▶ _The problem_: Give the number of lines in the data below where the string "INCLUDE" occurs, and nothing else.

▶ _Record set_:
________

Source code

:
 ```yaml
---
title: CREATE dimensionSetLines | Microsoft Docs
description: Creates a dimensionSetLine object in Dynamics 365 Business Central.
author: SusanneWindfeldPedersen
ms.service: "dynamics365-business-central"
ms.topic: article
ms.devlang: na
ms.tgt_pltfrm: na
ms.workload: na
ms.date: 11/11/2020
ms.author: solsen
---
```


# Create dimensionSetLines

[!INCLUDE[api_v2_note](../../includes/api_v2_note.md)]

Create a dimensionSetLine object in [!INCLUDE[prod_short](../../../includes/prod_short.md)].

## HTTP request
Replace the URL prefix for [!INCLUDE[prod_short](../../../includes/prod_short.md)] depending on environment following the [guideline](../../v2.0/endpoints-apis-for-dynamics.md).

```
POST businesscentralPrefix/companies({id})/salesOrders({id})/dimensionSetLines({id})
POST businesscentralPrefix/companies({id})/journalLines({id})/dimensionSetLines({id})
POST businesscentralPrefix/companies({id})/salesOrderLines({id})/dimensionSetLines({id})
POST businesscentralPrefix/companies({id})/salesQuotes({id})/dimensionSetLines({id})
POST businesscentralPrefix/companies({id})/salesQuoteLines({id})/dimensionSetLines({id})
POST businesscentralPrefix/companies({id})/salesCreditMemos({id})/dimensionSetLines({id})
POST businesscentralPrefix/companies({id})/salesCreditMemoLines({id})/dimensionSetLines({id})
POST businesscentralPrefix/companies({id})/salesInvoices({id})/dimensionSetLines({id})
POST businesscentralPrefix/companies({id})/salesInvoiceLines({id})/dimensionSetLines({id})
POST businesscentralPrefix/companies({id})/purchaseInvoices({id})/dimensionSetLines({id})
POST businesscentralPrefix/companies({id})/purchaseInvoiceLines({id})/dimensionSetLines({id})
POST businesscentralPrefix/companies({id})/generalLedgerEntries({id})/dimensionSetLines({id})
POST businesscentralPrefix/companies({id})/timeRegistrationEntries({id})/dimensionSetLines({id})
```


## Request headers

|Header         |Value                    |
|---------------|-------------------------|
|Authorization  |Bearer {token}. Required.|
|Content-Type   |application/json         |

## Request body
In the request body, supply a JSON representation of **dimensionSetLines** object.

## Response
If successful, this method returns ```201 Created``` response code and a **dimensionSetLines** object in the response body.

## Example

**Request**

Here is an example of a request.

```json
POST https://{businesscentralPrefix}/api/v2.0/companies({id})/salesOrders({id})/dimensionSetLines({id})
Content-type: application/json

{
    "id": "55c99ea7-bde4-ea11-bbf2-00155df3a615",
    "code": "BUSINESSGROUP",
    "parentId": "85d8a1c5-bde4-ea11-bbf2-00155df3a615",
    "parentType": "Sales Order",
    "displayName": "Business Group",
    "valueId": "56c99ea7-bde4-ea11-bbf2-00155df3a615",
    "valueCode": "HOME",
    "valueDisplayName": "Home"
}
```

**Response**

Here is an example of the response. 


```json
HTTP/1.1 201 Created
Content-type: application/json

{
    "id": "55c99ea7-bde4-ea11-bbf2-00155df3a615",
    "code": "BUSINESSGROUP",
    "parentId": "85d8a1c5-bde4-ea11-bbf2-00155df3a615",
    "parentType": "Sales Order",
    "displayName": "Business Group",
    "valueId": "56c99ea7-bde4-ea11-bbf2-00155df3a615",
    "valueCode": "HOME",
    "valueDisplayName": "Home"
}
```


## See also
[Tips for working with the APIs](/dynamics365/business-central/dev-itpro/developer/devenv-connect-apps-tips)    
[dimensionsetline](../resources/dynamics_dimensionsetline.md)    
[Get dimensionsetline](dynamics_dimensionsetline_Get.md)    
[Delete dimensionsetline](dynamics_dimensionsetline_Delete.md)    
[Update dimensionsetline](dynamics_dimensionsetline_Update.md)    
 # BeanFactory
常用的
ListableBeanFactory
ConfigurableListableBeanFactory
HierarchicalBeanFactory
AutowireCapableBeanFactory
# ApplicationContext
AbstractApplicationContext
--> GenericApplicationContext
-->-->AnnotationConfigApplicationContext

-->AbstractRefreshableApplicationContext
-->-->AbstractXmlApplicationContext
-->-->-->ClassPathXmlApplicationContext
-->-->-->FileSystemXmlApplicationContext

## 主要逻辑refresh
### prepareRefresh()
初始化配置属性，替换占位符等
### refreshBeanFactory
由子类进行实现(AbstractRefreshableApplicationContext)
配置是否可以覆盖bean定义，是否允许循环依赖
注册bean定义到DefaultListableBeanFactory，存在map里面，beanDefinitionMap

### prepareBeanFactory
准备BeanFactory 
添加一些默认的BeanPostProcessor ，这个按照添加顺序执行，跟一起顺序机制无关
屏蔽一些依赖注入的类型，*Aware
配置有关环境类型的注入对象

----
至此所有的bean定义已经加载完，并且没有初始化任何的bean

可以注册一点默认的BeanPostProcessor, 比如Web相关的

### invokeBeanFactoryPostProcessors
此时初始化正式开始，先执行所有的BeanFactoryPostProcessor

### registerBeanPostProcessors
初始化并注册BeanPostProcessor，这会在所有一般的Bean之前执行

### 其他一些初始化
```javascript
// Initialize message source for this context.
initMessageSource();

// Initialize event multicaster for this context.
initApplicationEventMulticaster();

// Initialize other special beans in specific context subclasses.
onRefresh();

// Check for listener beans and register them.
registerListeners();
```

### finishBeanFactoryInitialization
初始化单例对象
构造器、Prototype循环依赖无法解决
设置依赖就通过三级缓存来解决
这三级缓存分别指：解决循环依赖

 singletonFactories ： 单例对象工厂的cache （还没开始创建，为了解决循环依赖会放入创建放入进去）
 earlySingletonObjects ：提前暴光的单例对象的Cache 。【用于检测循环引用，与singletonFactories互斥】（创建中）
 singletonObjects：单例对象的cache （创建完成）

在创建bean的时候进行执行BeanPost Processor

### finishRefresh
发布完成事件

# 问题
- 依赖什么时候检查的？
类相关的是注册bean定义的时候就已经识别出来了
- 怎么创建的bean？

________

▶ _Exercise output_: 3